Time to take a breath, before another battle is started. Often I think why have improvisations to take
so long? Is there any necessity? Sometimes I feel the game is over, but musicians continue. Luckily no
dull moment in this trip here. Constantly new patterns and interactions are tried. Without hesitation
they are seeking and finding their way through. Petrowsky is in a prominent role, but all others are
also fully engaged in this group improvisation. They are some beautiful moments between the bass and
drums. Halfway they come near to silence, and a dialogue starts between impressive drummer Lillinger
and Petrowsky, turning into another dynamic episode. All in all a furious and spirited improvisation.
Ra Ra da Boff is another alter ego of Oliver Schwerdt, one that he uses for his collaboration with Axel
Dörner (trumpet) and Roger Turner (percussion). Again a combination of players of different generations.
Turner started recording in the 70s, Dörner in the 90s. The recording we are now talking of dates from
December 18th,  2013, one day after  the ‘Tumult’ recording.  Their improvisations are of a different
nature as on ‘Tumult’. Turner uses no drums, but a lot of percussive instruments and tools. Dörner
plays trumpet, using extended techniques. So their improvisations are much about coloring. Very
different sounds emerge. Complemented by Ra Ra da Boff playing an electric organ and little instruments.
In the first improvisation it is Turner who decides where to go. The patterns and runs he plays are
very entertaining. Ra Ra da Boff provides dark and uncomfortable sounds in the background. Dörner makes
full use of this range of techniques. A joy to listen to. This is also counts for the other two
improvisations. The subtle playing of Dörner and Turner is full of details, little twists, short runs.
Ra Ra da Boff adds often long-sustained sounds from his organ. Playing in a way that is not often
heard in contexts like these. But it really works. So two excellent works by Euphorium (DM)

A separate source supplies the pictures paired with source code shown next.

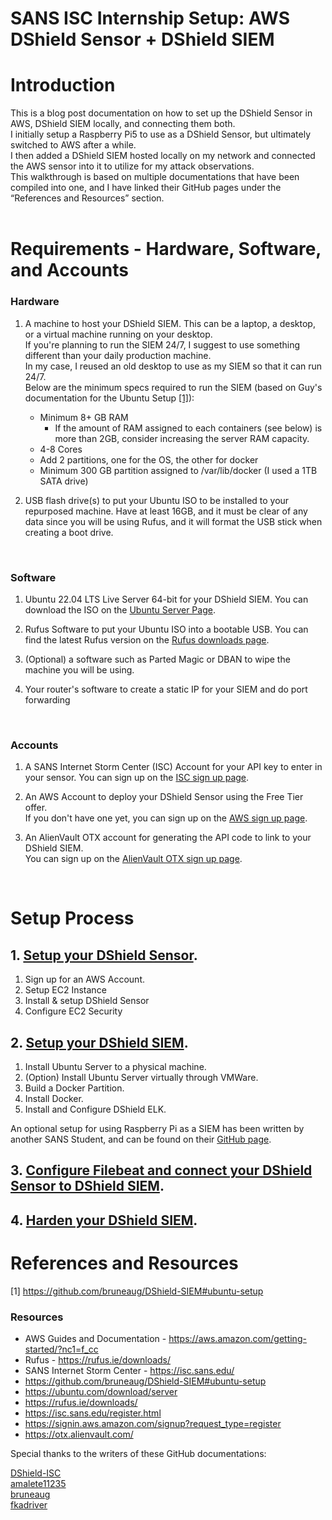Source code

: # SANS ISC Internship Setup: AWS DShield Sensor + DShield SIEM 
# Introduction
This is a blog post documentation on how to set up the DShield Sensor in AWS, DShield SIEM locally, and connecting them both. <br>
I initially setup a Raspberry Pi5 to use as a DShield Sensor, but ultimately switched to AWS after a while. <br>
I then added a DShield SIEM hosted locally on my network and connected the AWS sensor into it to utilize for my attack observations. <br>
This walkthrough is based on multiple documentations that have been compiled into one, and I have linked their GitHub pages under the “References and Resources” section. 
<br>
<br>

# Requirements - Hardware, Software, and Accounts

### Hardware

1. A machine to host your DShield SIEM. This can be a laptop, a desktop, or a virtual machine running on your desktop. <br>
  If you're planning to run the SIEM 24/7, I suggest to use something different than your daily production machine. <br>
  In my case, I reused an old desktop to use as my SIEM so that it can run 24/7. <br>
  Below are the minimum specs required to run the SIEM (based on Guy's documentation for the Ubuntu Setup [[1]](https://github.com/bruneaug/DShield-SIEM#ubuntu-setup)): <br>
   - Minimum 8+ GB RAM<br>
     - If the amount of RAM assigned to each containers (see below) is more than 2GB, consider increasing the server RAM capacity.<br>
   - 4-8 Cores<br>
   - Add 2 partitions, one for the OS, the other for docker<br>
   - Minimum 300 GB partition assigned to /var/lib/docker (I used a 1TB SATA drive) <br>

2. USB flash drive(s) to put your Ubuntu ISO to be installed to your repurposed machine. Have at least 16GB, and it must be clear of any data since you will be using Rufus, and it will format the USB stick when creating a boot drive.
<br>

### Software

1. Ubuntu 22.04 LTS Live Server 64-bit for your DShield SIEM. You can download the ISO on the [Ubuntu Server Page](https://ubuntu.com/download/server).

2. Rufus Software to put your Ubuntu ISO into a bootable USB. You can find the latest Rufus version on the [Rufus downloads page](https://rufus.ie/downloads/).

3. (Optional) a software such as Parted Magic or DBAN to wipe the machine you will be using.

4. Your router's software to create a static IP for your SIEM and do port forwarding
<br>

### Accounts

1. A SANS Internet Storm Center (ISC) Account for your API key to enter in your sensor. You can sign up on the [ISC sign up page](https://isc.sans.edu/register.html).

2. An AWS Account to deploy your DShield Sensor using the Free Tier offer. <br> If you don't have one yet, you can sign up on the [AWS sign up page](https://signin.aws.amazon.com/signup?request_type=register).

3. An AlienVault OTX account for generating the API code to link to your DShield SIEM. <br> You can sign up on the [AlienVault OTX sign up page](https://otx.alienvault.com/).
<br>

# Setup Process

## 1. [Setup your DShield Sensor](./1.%20AWS%20DShield%20Sensor%20Setup.md).
  1.	Sign up for an AWS Account.
  2.	Setup EC2 Instance
  3.	Install & setup DShield Sensor
  4.	Configure EC2 Security

## 2. [Setup your DShield SIEM](./2.%20Setup%20Your%20DShield%20SIEM.md). <br>
  1. Install Ubuntu Server to a physical machine.<br> <!-- TO-DO: Create a page on how to intall Ubuntu Server to a machine -->
  2. (Option) Install Ubuntu Server virtually through VMWare.<br> <!-- TO-DO: Create a page on how to install Ubuntu Server virtually through VMWare -->
  3. Build a Docker Partition.<br> <!-- TO-DO: Either Link Guy's page on how to build a docker partion, or create a page dedicated for it. The amount of storage might need to be defined. -->
  4. Install Docker.<br> <!-- TO-DO: Create a page on how to install Docker -->
  5. Install and Configure DShield ELK.<br> <!-- TO-DO: Create a page on how to Configure DShield ELK based on Guy's Configurations-->


An optional setup for using Raspberry Pi as a SIEM has been written by another SANS Student, and can be found on their [GitHub page](https://github.com/amelete11235/homelab/blob/main/Installing%20DShield%20SIEM%20on%20a%20Raspberry%20Pi%205%20-%208%20GB%20RAM/Installing%20DShield%20SIEM%20on%20a%20Raspberry%20Pi%205%20-%208%20GB%20RAM.md).
   
## 3. [Configure Filebeat and connect your DShield Sensor to DShield SIEM](./3.%20Configure%20Filebeat%20on%20DShield%20Sensor.md).


## 4. [Harden your DShield SIEM](./4.%20Harden%20your%20DShield%20SIEM.md).


# References and Resources

[1] https://github.com/bruneaug/DShield-SIEM#ubuntu-setup <br>

### Resources
- AWS Guides and Documentation - https://aws.amazon.com/getting-started/?nc1=f_cc
- Rufus - https://rufus.ie/downloads/
- SANS Internet Storm Center - https://isc.sans.edu/
- https://github.com/bruneaug/DShield-SIEM#ubuntu-setup
- https://ubuntu.com/download/server
- https://rufus.ie/downloads/
- https://isc.sans.edu/register.html
- https://signin.aws.amazon.com/signup?request_type=register
- https://otx.alienvault.com/


Special thanks to the writers of these GitHub documentations:<br>

[DShield-ISC](https://github.com/DShield-ISC/dshield) <br>
[amalete11235](https://github.com/amelete11235/homelab/blob/main/Installing%20DShield%20SIEM%20on%20a%20Raspberry%20Pi%205%20-%208%20GB%20RAM/Installing%20DShield%20SIEM%20on%20a%20Raspberry%20Pi%205%20-%208%20GB%20RAM.md) <br>
[bruneaug](https://github.com/bruneaug/DShield-SIEM/tree/main)<br>
[fkadriver](https://github.com/fkadriver/Dshield-ELK) <br>
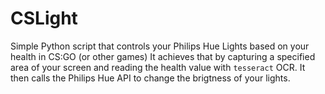 # CSLight

Simple Python script that controls your Philips Hue Lights based on your health in CS:GO (or other games)
It achieves that by capturing a specified area of your screen and reading the health value with `tesseract` OCR. It then calls the Philips Hue API to change the brigtness of your lights.
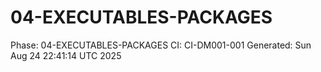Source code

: # 04-EXECUTABLES-PACKAGES
Phase: 04-EXECUTABLES-PACKAGES
CI: CI-DM001-001
Generated: Sun Aug 24 22:41:14 UTC 2025
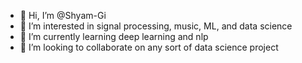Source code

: - 👋 Hi, I’m @Shyam-Gi
- 👀 I’m interested in signal processing, music, ML, and data science
- 🌱 I’m currently learning deep learning and nlp
- 💞️ I’m looking to collaborate on any sort of data science project

<!---
Shyam-Gi/Shyam-Gi is a ✨ special ✨ repository because its `README.md` (this file) appears on your GitHub profile.
You can click the Preview link to take a look at your changes.
--->
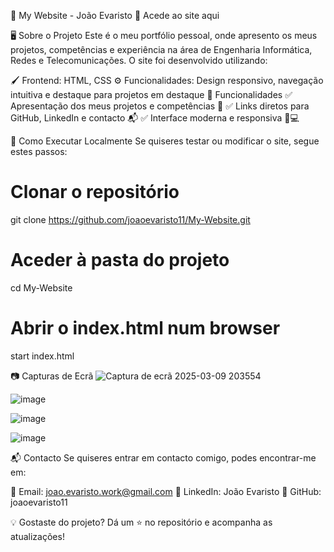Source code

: 📌 My Website - João Evaristo
🔗 Acede ao site aqui


🖥️ Sobre o Projeto
Este é o meu portfólio pessoal, onde apresento os meus projetos, competências e experiência na área de Engenharia Informática, Redes e Telecomunicações. O site foi desenvolvido utilizando:

🖌️ Frontend: HTML, CSS
⚙️ Funcionalidades: Design responsivo, navegação intuitiva e destaque para projetos em destaque
🚀 Funcionalidades
✅ Apresentação dos meus projetos e competências 📂
✅ Links diretos para GitHub, LinkedIn e contacto 📬
✅ Interface moderna e responsiva 📱💻

🔧 Como Executar Localmente
Se quiseres testar ou modificar o site, segue estes passos:

# Clonar o repositório
git clone https://github.com/joaoevaristo11/My-Website.git

# Aceder à pasta do projeto
cd My-Website

# Abrir o index.html num browser
start index.html

📷 Capturas de Ecrã
![Captura de ecrã 2025-03-09 203554](https://github.com/user-attachments/assets/c1fdb93b-167d-463a-b74b-1107513d9ae7)

![image](https://github.com/user-attachments/assets/64d353f5-a695-404b-8825-522077de2d17)

![image](https://github.com/user-attachments/assets/186d36f3-fd5c-4acb-8761-0f493055c620)

![image](https://github.com/user-attachments/assets/e3a8dcab-90e0-4ce1-8395-263ca2ace06b)

📬 Contacto
Se quiseres entrar em contacto comigo, podes encontrar-me em:

📧 Email: joao.evaristo.work@gmail.com
🔗 LinkedIn: João Evaristo
🐙 GitHub: joaoevaristo11

💡 Gostaste do projeto? Dá um ⭐ no repositório e acompanha as atualizações!
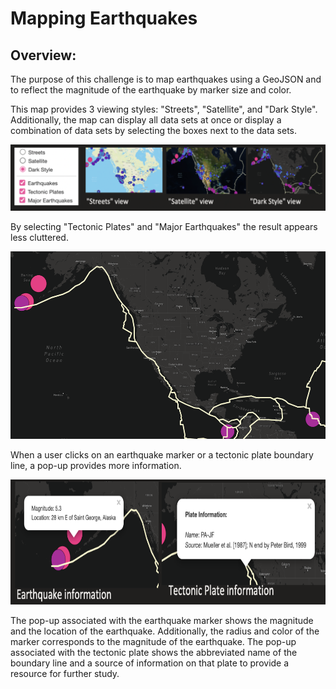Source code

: # Mapping Earthquakes

## Overview:
The purpose of this challenge is to map earthquakes using a GeoJSON and to reflect the magnitude of the earthquake by marker size and color.

This map provides 3 viewing styles: "Streets", "Satellite", and "Dark Style". Additionally, the map can display all data sets at once or display a combination of data sets by selecting the boxes next to the data sets.  

<img src ="https://github.com/laurlen2112/mapping_earthquakes/blob/main/resources/overview%20picture.png"/>

By selecting "Tectonic Plates" and "Major Earthquakes" the result appears less cluttered.

<img src ="https://github.com/laurlen2112/mapping_earthquakes/blob/main/resources/dark%20maj%20quakes%20and%20plates.png" width ="800" height ="300"/>

When a user clicks on an earthquake marker or a tectonic plate boundary line, a pop-up provides more information.

<img src ="https://github.com/laurlen2112/mapping_earthquakes/blob/main/resources/popups.png" width = 700 height ="200"/>

The pop-up associated with the earthquake marker shows the magnitude and the location of the earthquake.  Additionally, the radius and color of the marker corresponds to the magnitude of the earthquake.  The pop-up associated with the tectonic plate shows the abbreviated name of the boundary line and a source of information on that plate to provide a resource for further study.
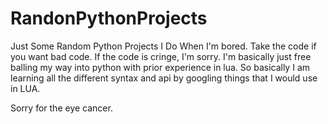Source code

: # RandonPythonProjects
Just Some Random Python Projects I Do When I'm bored. Take the code if you want bad code.
If the code is cringe, I'm sorry. I'm basically just free balling my way into python with prior experience in lua. So basically I am learning all the different syntax and api by googling things that I would use in LUA.


Sorry for the eye cancer.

Reading the name of Alan Sondheim I had to think of old ESP-releases from the 60s. Are we dealing with
the same person here? Yes we are! Sondheim is a Brooklyn-based multidisciplinary artist, musician, writer-
philosopher, and performer. Virtuality is his main theme in many of his works I read. For his work as a
recordings musician we have to make a big jump from his 60s releases for ESP into 21st century, to find
new releases. Music is not his main thing, I suppose. However in the last few years he made several
recordings with his partner Azure Carter. This resulted in ‘Cauldron’(2011) together with Helen Espvall.
And in 2014 ‘Avatar Woman’ saw the light. This makes ‘Threnody’ in collaboration with Luke Damrosch, the
third statement. Sondheim plays a wide range of instruments:  alto clarinet, Bb clarinet, alto recorder,
Irish banjo, alpine zither, viola, cura saz, electric guitar, di Giorgio classical guitar, qin, chromatic
harmonica, electric saz, long-necked saz, oud, pipa, shakuhachi, madal, erhu and dan moi. Damrosch plays
guzheng, madal, revrev supercollider software. Carter sings. Together they deliver an overwhelming and
mind blowing work, consisting of 24 songs and improvisations. If only by the different sounds and timbres
of all these instruments. But there is a lot more here. The music often sounds like blues or folk music,
but from a totally other planet. It’s improvised microtonal music. Very much alive and emotional on the
one hand, but also of very a abstract and imaginary nature. A perfect combination if you ask me. Very
weird are the tracks where Carter sings a melody over the improvisations of Sondheim and Damrosch like
in the opening track ‘Comeforme’ of ‘Bone’. Sondheim creates a very idiosyncratic, one of a kind, musical
universe. A deep bow! (DM)


Or maybe it should say ‘Tadhg O’Sullivan & Pat Collins’, I was thinking. This is one of those
collaborations that include film and music, and since the whole film part is lacking from this package,
we should perhaps put the composer first, which is Tadhg O’Sullivan. In 2012 Collins did a film called
‘Silence’, “the story of of Eoghan, a sound recordist who is returning to Ireland for the first time in
fifteen years. The reason for his return is a job: to record landscapes free man-made sound”, so he goes
into remote areas, but still has encounters and conversations and “gradually divert his attention towards
a more intangible silence, one that is bound up with the sounds of the life he had left behind”. If I
understood well this CD is not the OST from the movie, but a recombination of sounds and spoken word from
the movie set to a unique version thereof. Ireland is one of those European countries I have to visit yet,
but the sounds of sea waves, sea gulls and rain and rough wind is something that I imagine this country to
sound like. In between there are people talking about such things as silence and about the people living
on the land. Even if you don’t pay very close attention to the narration, which becomes something very
poetic, rather than a documentary, embedded in the music, which of course sounds very natural and works
in a similar way very poetic. This is truly a movie without images and one can easily follow the story as
it is. A work of refined beauty and once again confirming that no matter how hard one looks for silence it
is very difficult, if not impossible, to find. But with such music: who cares anyway? (FdW)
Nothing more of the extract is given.